The Reserve at Elk Meadows’ goal of being carbon-neutral may be raising the bar more than a little.

“I think it is a pretty admirable goal. In Colorado there haven’t been very many precedents,” said Ashley Muse, a sustainable design consultant for Rocky Mountain Institute, a nonprofit based in Old Snowmass that promotes efficient use of resources.



Andrew McGregor, community development director for Glenwood Springs, praised the carbon-neutral proposal.

“It’s certainly pretty ambitious to try to offset the entire carbon footprint of a brand-new, 190-home subdivision,” he said.

Claassen said taking care of the local environment is an important part of his project. While market considerations also are behind green development and building initiatives, they are in response to demand from people with an environmental mindset.

“I think as it becomes more popular and more at the forefront in general, there’s growing sentiment among consumers who want to use properties who practice conservation and energy efficiency and (use of) organic materials,” Claassen said. “My wife’s one of them, and her mom, and we’re raising our kids that way.”

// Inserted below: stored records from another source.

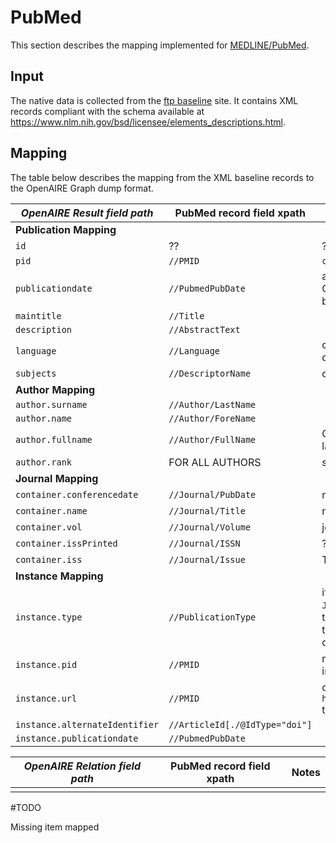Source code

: # PubMed

This section describes the mapping implemented for [MEDLINE/PubMed](https://pubmed.ncbi.nlm.nih.gov/).

## Input

The native data is collected from the [ftp baseline](https://ftp.ncbi.nlm.nih.gov/pubmed/baseline/) site. 
It contains XML records compliant with the schema available at https://www.nlm.nih.gov/bsd/licensee/elements_descriptions.html.

## Mapping

The table below describes the mapping from the XML baseline records to the OpenAIRE Graph dump format.


| *OpenAIRE Result field path*   | PubMed record field xpath      | Notes                                                                                                                                                         |
|--------------------------------|--------------------------------|---------------------------------------------------------------------------------------------------------------------------------------------------------------|
| **Publication Mapping**        |                                |                                                                                                                                                               |
| `id`                           | ??                             | ??                                                                                                                                                            |
| `pid`                          | `//PMID`                       | `classid = classname = pmid`                                                                                                                                  |
| `publicationdate`              | `//PubmedPubDate`              | apply the function GraphCleaningFunctions.cleanDate before assign it                                                                                          |
| `maintitle`                    | `//Title`                      |                                                                                                                                                               |
| `description`                  | `//AbstractText`               |                                                                                                                                                               |
| `language`                     | `//Language`                   | cleaning vocabulary -> dnet:languages                                                                                                                         |
| `subjects`                     | `//DescriptorName`             | classId, className = keyword                                                                                                                                  |
| **Author Mapping**             |                                |                                                                                                                                                               |
| `author.surname`               | `//Author/LastName`            |                                                                                                                                                               |
| `author.name`                  | `//Author/ForeName`            |                                                                                                                                                               |
| `author.fullname`              | `//Author/FullName`            | Concatenation of forename + lastName if exist                                                                                                                 |
| `author.rank`                  | FOR ALL AUTHORS                | sequential number starting from 1                                                                                                                             |
| **Journal Mapping**            |                                |                                                                                                                                                               |
| `container.conferencedate`     | `//Journal/PubDate`            | map the date of the Journal                                                                                                                                   |
| `container.name`               | `//Journal/Title`              | name of the journal                                                                                                                                           |
| `container.vol`                | `//Journal/Volume`             | journal volume                                                                                                                                                |
| `container.issPrinted`         | `//Journal/ISSN`               | ??                                                                                                                                                            |
| `container.iss`                | `//Journal/Issue`              | The journal issue                                                                                                                                             |
| **Instance Mapping**           |                                |                                                                                                                                                               |
| `instance.type`                | `//PublicationType`            | if the article contains the typology `Journal Article` then we apply this type else We have to find a terms that match the vocabulary otherwise we discard it |
| `instance.pid`                 | `//PMID`                       | map the pmid in the pid in the instance                                                                                                                       |
| `instance.url`                 | `//PMID`                       | creates the URL by prepending `https://pubmed.ncbi.nlm.nih.gov/` to the PMId                                                                                  |
| `instance.alternateIdentifier` | `//ArticleId[./@IdType="doi"]` |                                                                                                                                                               |
| `instance.publicationdate`     | `//PubmedPubDate`              |                                                                                                                                                               |


| *OpenAIRE Relation field path* | PubMed record field xpath | Notes |
|--------------------------------|---------------------------|-------|
|                                |                           |       |

#TODO

Missing item mapped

Humphrey is senior vice president of Westminster Swanson Land Partners in Illinois, and previously that state’s director of the nonprofit Conservation Fund. Westminster Swanson is proposing to pay the Conservation Fund to plant trees off site to make up for the carbon impacts of the Elk Meadows project. The Conservation Fund typically uses contributions to plant trees in wildlife refuges.

“It’s not cheap but to us it’s worth the cost of trying to do something innovative and creative,” he said.

With market demand growing for green projects, the question for government officials is whether they should further encourage them, or even take some steps to require them.

“I think a lot of people are talking about the value of green buildings,” McGregor said. “The (Glenwood Springs) planning commission is looking at ways to encourage or incentivize greener buildings as something to strive for ” if not necessarily to require then certainly to encourage and promote their use.”

He said it’s possible that developers could be offered incentives such as being allowed to increase building area or height in exchange for creating a green-certified building.

He said he thinks Aspen and Pitkin County are much farther along in having provisions address green construction, particularly in the area of energy conservation.

Claassen said he’d prefer to see government incentives such as tax credits rather than requirements when it comes to green construction. He thinks governments should consider the transportation side of development as well.